Zélia falou para sua mãe que ela não se preocupasse, ficasse boa logo que ela nunca ia lhe dá trabalho, ia cuidar de tudo até ela ficar boa. Mas logo depois de Zélia prometer tudo a sua mãe, ela foi dormir e não mais acordou, seus irmãos e ela mesmo chorando inconsolavelmente diante de sua mãe morta. Zélia não teve mais alegrias, precisou amadurecer, teve que cuidar de seus irmãos e seu pai. E o tempo foi passando e Zélia se tornou uma espécie de mãe de seus irmãos, viu eles crescerem e cuidar de suas vidas, suas primeiras namoradas, chafurdos, brigas de namoradas, a vida ir indo. Seu irmão Valfrido, conheceu uma moça pelas redondezas,o nome dela era Maria,conhecida como Mariquinha Começou a namorar e logo depois casou-se logo também por que ele disse que já tinha virado adulto apesar da pouca idade, e foi um orgulho para todos, trabalhava duro na roça e a vida continuava, Zélia acordava cedo ia pra sua rotina e logo depois levava seus irmãos até a escola que ficava próximo.
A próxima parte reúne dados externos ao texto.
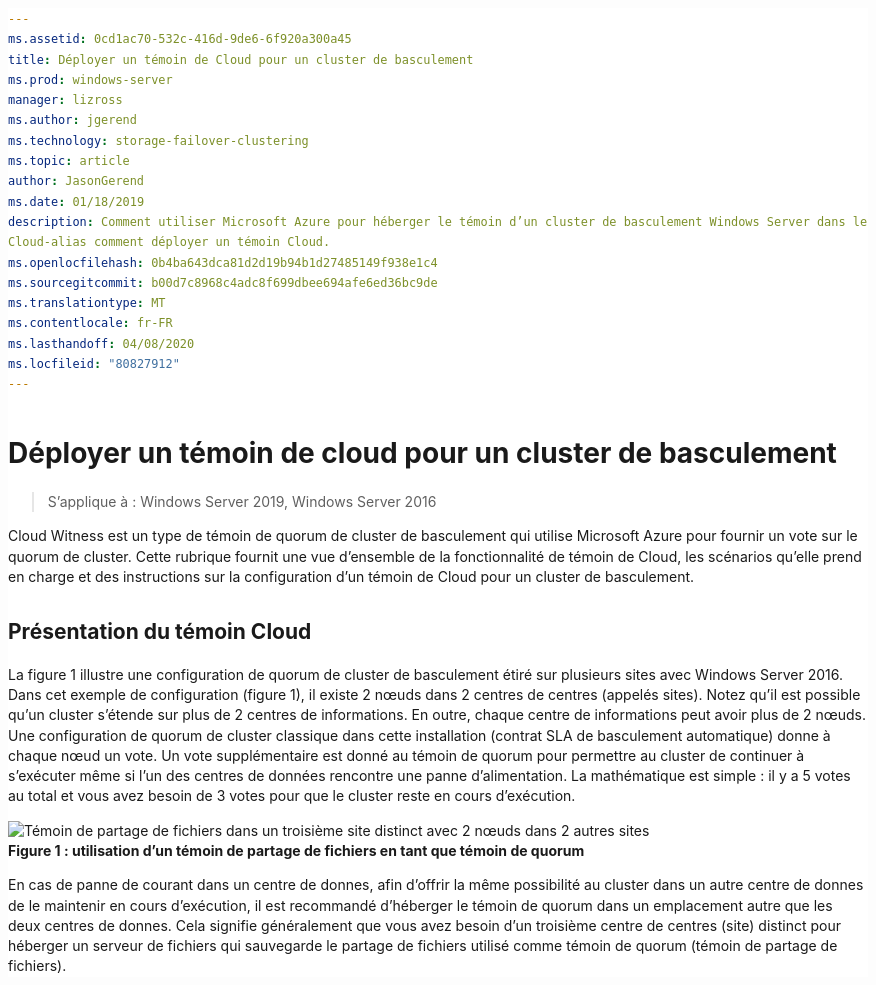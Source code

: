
 ```yaml
---
ms.assetid: 0cd1ac70-532c-416d-9de6-6f920a300a45
title: Déployer un témoin de Cloud pour un cluster de basculement
ms.prod: windows-server
manager: lizross
ms.author: jgerend
ms.technology: storage-failover-clustering
ms.topic: article
author: JasonGerend
ms.date: 01/18/2019
description: Comment utiliser Microsoft Azure pour héberger le témoin d’un cluster de basculement Windows Server dans le Cloud-alias comment déployer un témoin Cloud.
ms.openlocfilehash: 0b4ba643dca81d2d19b94b1d27485149f938e1c4
ms.sourcegitcommit: b00d7c8968c4adc8f699dbee694afe6ed36bc9de
ms.translationtype: MT
ms.contentlocale: fr-FR
ms.lasthandoff: 04/08/2020
ms.locfileid: "80827912"
---
```

# <a name="deploy-a-cloud-witness-for-a-failover-cluster"></a>Déployer un témoin de cloud pour un cluster de basculement

> S’applique à : Windows Server 2019, Windows Server 2016

Cloud Witness est un type de témoin de quorum de cluster de basculement qui utilise Microsoft Azure pour fournir un vote sur le quorum de cluster. Cette rubrique fournit une vue d’ensemble de la fonctionnalité de témoin de Cloud, les scénarios qu’elle prend en charge et des instructions sur la configuration d’un témoin de Cloud pour un cluster de basculement.

## <a name="cloud-witness-overview"></a><a name="CloudWitnessOverview"></a>Présentation du témoin Cloud

La figure 1 illustre une configuration de quorum de cluster de basculement étiré sur plusieurs sites avec Windows Server 2016. Dans cet exemple de configuration (figure 1), il existe 2 nœuds dans 2 centres de centres (appelés sites). Notez qu’il est possible qu’un cluster s’étende sur plus de 2 centres de informations. En outre, chaque centre de informations peut avoir plus de 2 nœuds. Une configuration de quorum de cluster classique dans cette installation (contrat SLA de basculement automatique) donne à chaque nœud un vote. Un vote supplémentaire est donné au témoin de quorum pour permettre au cluster de continuer à s’exécuter même si l’un des centres de données rencontre une panne d’alimentation. La mathématique est simple : il y a 5 votes au total et vous avez besoin de 3 votes pour que le cluster reste en cours d’exécution.  

![Témoin de partage de fichiers dans un troisième site distinct avec 2 nœuds dans 2 autres sites](media/Deploy-a-Cloud-Witness-for-a-Failover-Cluster/CloudWitness_1.png "Témoin de partage de fichiers")  
**Figure 1 : utilisation d’un témoin de partage de fichiers en tant que témoin de quorum**  

En cas de panne de courant dans un centre de donnes, afin d’offrir la même possibilité au cluster dans un autre centre de donnes de le maintenir en cours d’exécution, il est recommandé d’héberger le témoin de quorum dans un emplacement autre que les deux centres de donnes. Cela signifie généralement que vous avez besoin d’un troisième centre de centres (site) distinct pour héberger un serveur de fichiers qui sauvegarde le partage de fichiers utilisé comme témoin de quorum (témoin de partage de fichiers).  
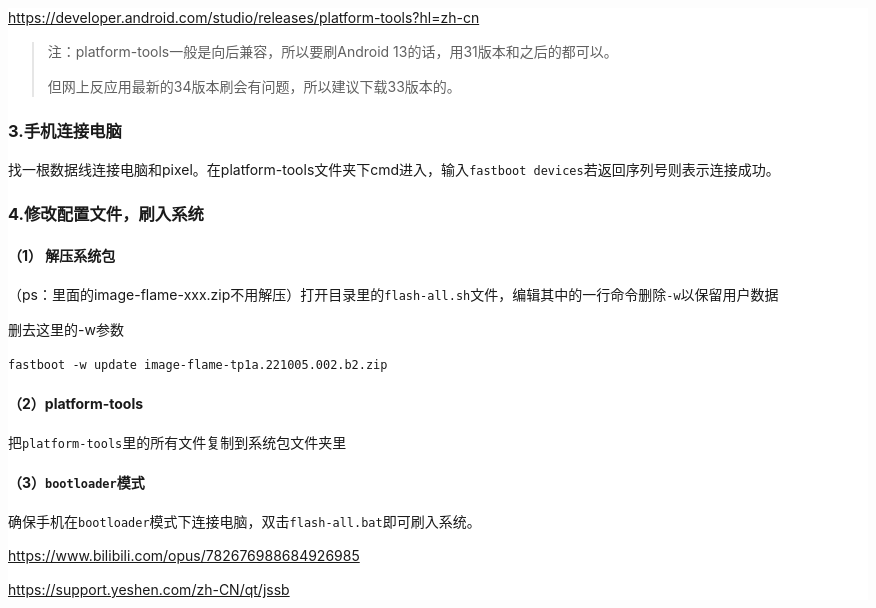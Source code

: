 https://developer.android.com/studio/releases/platform-tools?hl=zh-cn

> 注：platform-tools一般是向后兼容，所以要刷Android 13的话，用31版本和之后的都可以。
>
> 但网上反应用最新的34版本刷会有问题，所以建议下载33版本的。

### 3.手机连接电脑


找一根数据线连接电脑和pixel。在platform-tools文件夹下cmd进入，输入`fastboot devices`若返回序列号则表示连接成功。

### 4.修改配置文件，刷入系统

#### （1） 解压系统包

（ps：里面的image-flame-xxx.zip不用解压）打开目录里的`flash-all.sh`文件，编辑其中的一行命令删除`-w`以保留用户数据

删去这里的-w参数


    fastboot -w update image-flame-tp1a.221005.002.b2.zip

#### （2）platform-tools

把`platform-tools`里的所有文件复制到系统包文件夹里

#### （3）`bootloader`模式

确保手机在`bootloader`模式下连接电脑，双击`flash-all.bat`即可刷入系统。

https://www.bilibili.com/opus/782676988684926985

https://support.yeshen.com/zh-CN/qt/jssb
Um dia lembrando de sua mãe, resolveu sentar numa cadeira na máquina antiga e tentou remendar o calção de um de seus irmãos, e começou ali um novo ofício que a ajudou a manter sua família, apesar de ainda pequena para a idade, sempre conseguiu fazer tudo que se propunha, pediu ajuda ao pai que ajudou da forma que soube, ela aprendeu o novo ofício e foi ensinando Neusa e Vilma a cuidar da casa.
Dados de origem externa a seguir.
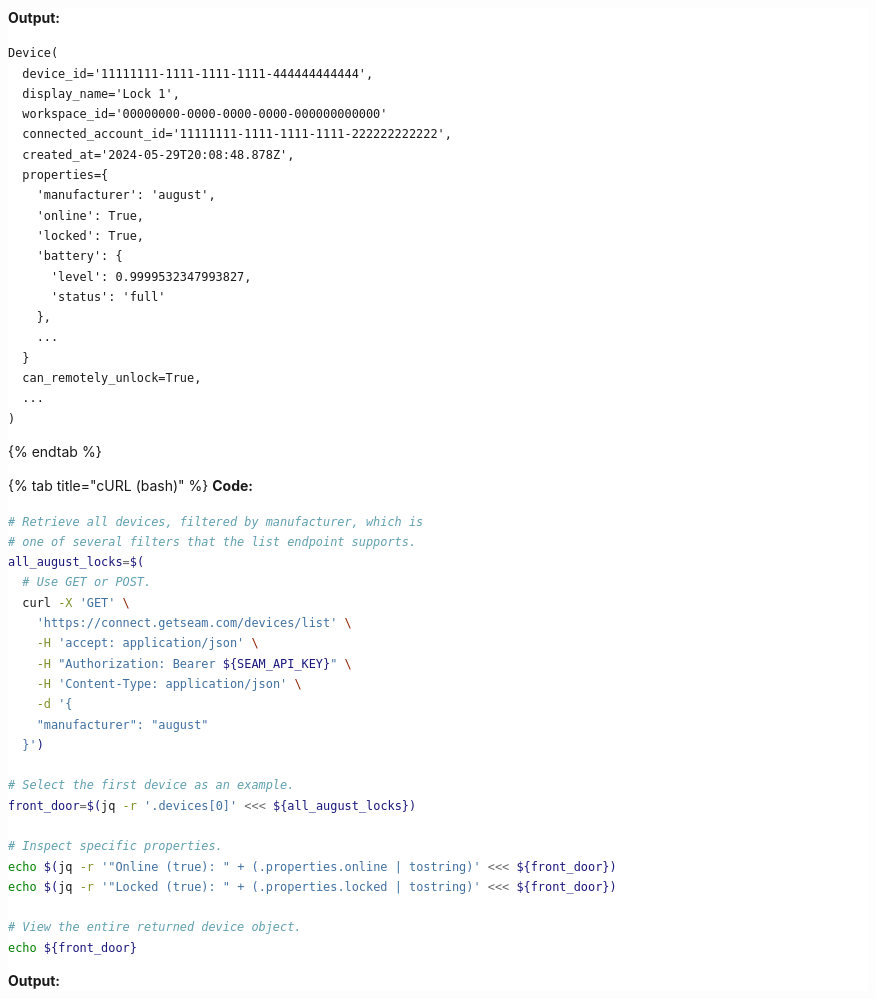 **Output:**

```
Device(
  device_id='11111111-1111-1111-1111-444444444444',
  display_name='Lock 1',
  workspace_id='00000000-0000-0000-0000-000000000000'
  connected_account_id='11111111-1111-1111-1111-222222222222',
  created_at='2024-05-29T20:08:48.878Z',
  properties={
    'manufacturer': 'august',
    'online': True,
    'locked': True,
    'battery': {
      'level': 0.9999532347993827,
      'status': 'full'
    },
    ...
  }
  can_remotely_unlock=True,
  ...
)
```
{% endtab %}

{% tab title="cURL (bash)" %}
**Code:**

```bash
# Retrieve all devices, filtered by manufacturer, which is
# one of several filters that the list endpoint supports.
all_august_locks=$(
  # Use GET or POST.
  curl -X 'GET' \
    'https://connect.getseam.com/devices/list' \
    -H 'accept: application/json' \
    -H "Authorization: Bearer ${SEAM_API_KEY}" \
    -H 'Content-Type: application/json' \
    -d '{
    "manufacturer": "august"
  }')

# Select the first device as an example.
front_door=$(jq -r '.devices[0]' <<< ${all_august_locks})

# Inspect specific properties.
echo $(jq -r '"Online (true): " + (.properties.online | tostring)' <<< ${front_door})
echo $(jq -r '"Locked (true): " + (.properties.locked | tostring)' <<< ${front_door})

# View the entire returned device object.
echo ${front_door}
```

**Output:**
Ensinou Olavo a cortar a lenha e fazer o fogo, e Stela a debulhar milho, colocar de molho e depois moer e fazer o cuscuz, deu a cada um de seus irmãos uma tarefa, sem atrapalhar os seus ensinos da escola.
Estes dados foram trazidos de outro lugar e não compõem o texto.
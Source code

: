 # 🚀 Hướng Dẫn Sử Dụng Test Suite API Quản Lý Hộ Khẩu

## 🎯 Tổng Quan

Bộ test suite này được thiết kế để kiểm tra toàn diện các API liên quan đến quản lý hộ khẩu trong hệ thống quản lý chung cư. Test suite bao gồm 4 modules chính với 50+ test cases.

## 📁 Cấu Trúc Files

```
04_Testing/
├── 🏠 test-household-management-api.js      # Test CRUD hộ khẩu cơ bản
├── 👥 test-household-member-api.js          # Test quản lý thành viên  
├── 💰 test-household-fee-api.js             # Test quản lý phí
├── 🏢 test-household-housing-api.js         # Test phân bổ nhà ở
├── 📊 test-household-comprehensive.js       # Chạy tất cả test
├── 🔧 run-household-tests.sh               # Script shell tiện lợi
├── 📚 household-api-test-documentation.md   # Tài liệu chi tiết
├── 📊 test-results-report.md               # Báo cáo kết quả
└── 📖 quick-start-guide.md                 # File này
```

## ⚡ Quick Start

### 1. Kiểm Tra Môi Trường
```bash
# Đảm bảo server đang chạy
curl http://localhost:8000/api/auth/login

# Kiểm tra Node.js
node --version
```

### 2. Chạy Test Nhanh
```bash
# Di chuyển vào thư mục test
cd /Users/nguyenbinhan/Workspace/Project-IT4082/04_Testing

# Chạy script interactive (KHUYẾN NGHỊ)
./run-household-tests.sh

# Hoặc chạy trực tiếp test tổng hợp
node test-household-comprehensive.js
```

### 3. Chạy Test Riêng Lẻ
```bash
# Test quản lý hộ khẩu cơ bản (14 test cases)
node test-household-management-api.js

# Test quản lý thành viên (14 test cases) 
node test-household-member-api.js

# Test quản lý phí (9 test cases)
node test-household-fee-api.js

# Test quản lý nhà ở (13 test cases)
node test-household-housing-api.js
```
Zélia sempre se preocupou com seus irmãos menores, já fazia o papel de mãe deles.

O tempo foi passando e seus irmãos crescendo e cada um tomando seu rumo,

Osvaldo, era o encostado de Zélia, casou-se com a Mundica, que era filha de uma das professoras que ensinava na escola, eles estudavam juntos, começou tudo em uma grande amizade, era a melhor amiga de Zélia, e teve o apoio dela para o casamento, se sentia muito orgulhosa de seus irmãos. Olavo, esse foi para São Paulo,morar com os tios ainda jovem, esse não dava muitas notícias, quando resolveu mandar notícias, foi pra dizer que já era casado e tinha 5 filhos

Zélia então resolveu casar, com um aluno da escola também onde eles estudavam, José Francisco, era o nome do seu marido, um jovem tão magro e bem alto! branco, (olhos) cor de mel, só andava bem-vestido usava chinelas de sola, chapéu de couro, e tinha um jumento que era seu transporte, o Celestino.

Um jumento muito bonito, gordo andava com ele sempre selado.

Então Zélia resolveu casar, mas não deixou seu pai sozinho, eles fizeram uma casa de taipa ao lado da casa grande, só assim ela continuava cuidando de tudo.

Seu esposa e pai, eram bons amigos, proseiam muito o tempo todo, até quando estavam trabalhando na roça e tirando leite, Zélia teve o prazer de acompanhar a vida de todos que estavam ao seu redor.

Neusa, a irmã do meio, casou-se com um caboclo bem mais velho que ela, ele era negro, alto, canela-fina usava sempre um calção preto e uma blusa verde, até parecia que só tinha ela, e ainda andava descalço, seus irmãos chamava ele de uma roupa só, e ela ficava envergonhada porque ele só tinha 2 roupas, mais uma era para ele sair para outros cantos mais importante, casou e teve muitos filhos. Vilma, a outra irmã de Zélia também casou-se, mas essa teve mais um pouco de sorte, seu noivo era filho do dono da vendinha, conhecido como Zeca, esse era o nome do dono da venda o marido de Vilma era chamado Zequinha da bicicleta, ela dizia que ele era rico, pois ele tinha uma bicicleta preta, e um par de bota de vaqueiro, se exibindo com as botas dele em cima da bicicleta, chamava muita atenção de todos, a vida foi acontecendo, e essa foi a vida de Zélia, uma mulher negra, em um tempo que as mulheres não tinham muitos sonhos, a realidade lhe fez mãe de seus irmãos e a vida lhe trouxe dores, mas também algum amor.

Apesar de tudo ter ocorrido dessa forma, Zélia parou e olhou para o futuro e percebeu que todos os seus filhos e filhas estavam vivos e construindo suas vida, apesar de se sentir sozinha, ela desejou a felicidades de todos e pensou que sempre pode ser melhor, que o futuro é um exercício diário, construído por alguma divindade para fazer nossas certezas mudar.